We were out at HomeAway for a technical discussion, and DevOps reared its head as it does so frequently nowadays.  In the context of talking about their preparation to scale up for their big Chevy Chase Super Bowl commercial, they were doing all kinds of stuff.  One of the things they noted was that the traditional dev and ops headbutting changed due to the long hours of work they had to put in together.  They tried going off and doing “their parts” separately – ops doing network, servers, load balancers, and hosting and developers doing coding, caching, tuning, and testing – but the time pressure, importance, and complexity of the project forced them together into a room, and once they started to collaborate they just stayed there, working in close proximity, for the duration.  When asked about the big takeaways from the entire project, the developers noted that “Leaning how everything interacts has changed how we build things” – for example, doing “pull the plug” fault testing has made for more resilient architectures and higher confidence and quality of life for both the dev and ops teams!  They didn’t describe it as “DevOps,” but that’s what it boils down to.

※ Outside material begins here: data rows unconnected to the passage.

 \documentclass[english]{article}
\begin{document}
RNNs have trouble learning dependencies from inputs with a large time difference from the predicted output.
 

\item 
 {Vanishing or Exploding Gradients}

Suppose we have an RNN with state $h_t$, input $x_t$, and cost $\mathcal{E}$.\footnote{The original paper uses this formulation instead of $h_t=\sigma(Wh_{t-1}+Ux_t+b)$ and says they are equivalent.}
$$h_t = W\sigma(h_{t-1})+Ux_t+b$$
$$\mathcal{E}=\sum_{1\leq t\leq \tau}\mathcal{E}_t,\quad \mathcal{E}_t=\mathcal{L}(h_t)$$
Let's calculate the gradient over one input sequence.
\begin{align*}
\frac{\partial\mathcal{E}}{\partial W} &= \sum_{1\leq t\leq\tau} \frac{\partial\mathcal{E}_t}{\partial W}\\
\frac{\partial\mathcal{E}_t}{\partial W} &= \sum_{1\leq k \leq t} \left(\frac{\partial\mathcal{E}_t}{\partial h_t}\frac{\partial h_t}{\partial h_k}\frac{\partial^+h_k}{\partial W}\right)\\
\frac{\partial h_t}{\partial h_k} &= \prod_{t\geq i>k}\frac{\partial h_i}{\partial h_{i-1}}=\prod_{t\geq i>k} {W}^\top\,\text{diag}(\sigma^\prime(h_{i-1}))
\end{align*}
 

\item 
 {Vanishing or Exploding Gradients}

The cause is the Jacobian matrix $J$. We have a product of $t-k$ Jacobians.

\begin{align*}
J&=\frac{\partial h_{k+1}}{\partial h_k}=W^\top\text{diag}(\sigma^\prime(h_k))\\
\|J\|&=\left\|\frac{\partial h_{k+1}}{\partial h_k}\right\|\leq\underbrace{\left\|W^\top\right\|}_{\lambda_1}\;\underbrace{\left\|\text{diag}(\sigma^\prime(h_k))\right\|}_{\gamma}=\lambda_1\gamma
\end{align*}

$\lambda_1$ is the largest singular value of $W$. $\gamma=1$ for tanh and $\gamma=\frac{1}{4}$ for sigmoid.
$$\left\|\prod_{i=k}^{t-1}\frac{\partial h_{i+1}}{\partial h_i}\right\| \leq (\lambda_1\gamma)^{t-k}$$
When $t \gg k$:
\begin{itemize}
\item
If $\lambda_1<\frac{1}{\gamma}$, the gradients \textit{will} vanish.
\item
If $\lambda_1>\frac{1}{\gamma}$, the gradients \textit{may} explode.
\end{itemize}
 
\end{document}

The more I talk to other successful Austin tech companies – HomeAway, BazaarVoice, Pervasive – the more that I hear DevOps concepts mentioned as keys to their success – and they didn’t do them because they “wanted to do this cool DevOps thing,” but they did what was needed to succeed and it turns out that a part of that is bringing development and operational concerns together into a whole.  It reminds me of the story behind the Visible Ops book, where the authors researched what high performing IT shops had in common and then realized those successful behaviors all mapped to certain ITIL areas (mainly change management).  That is a compelling validation of its efficacy.

Anyway, I urged them to consider doing that presentation in public venues; it really was a great story and hit on many of the best practices that have been emerging from the ops and performance world over the last few years.  They must be doing something right because they’re growing like gangbusters – if you want to take a vacation and rent someone else’s house/condo instead of going to a hotel, go try out homeaway.com!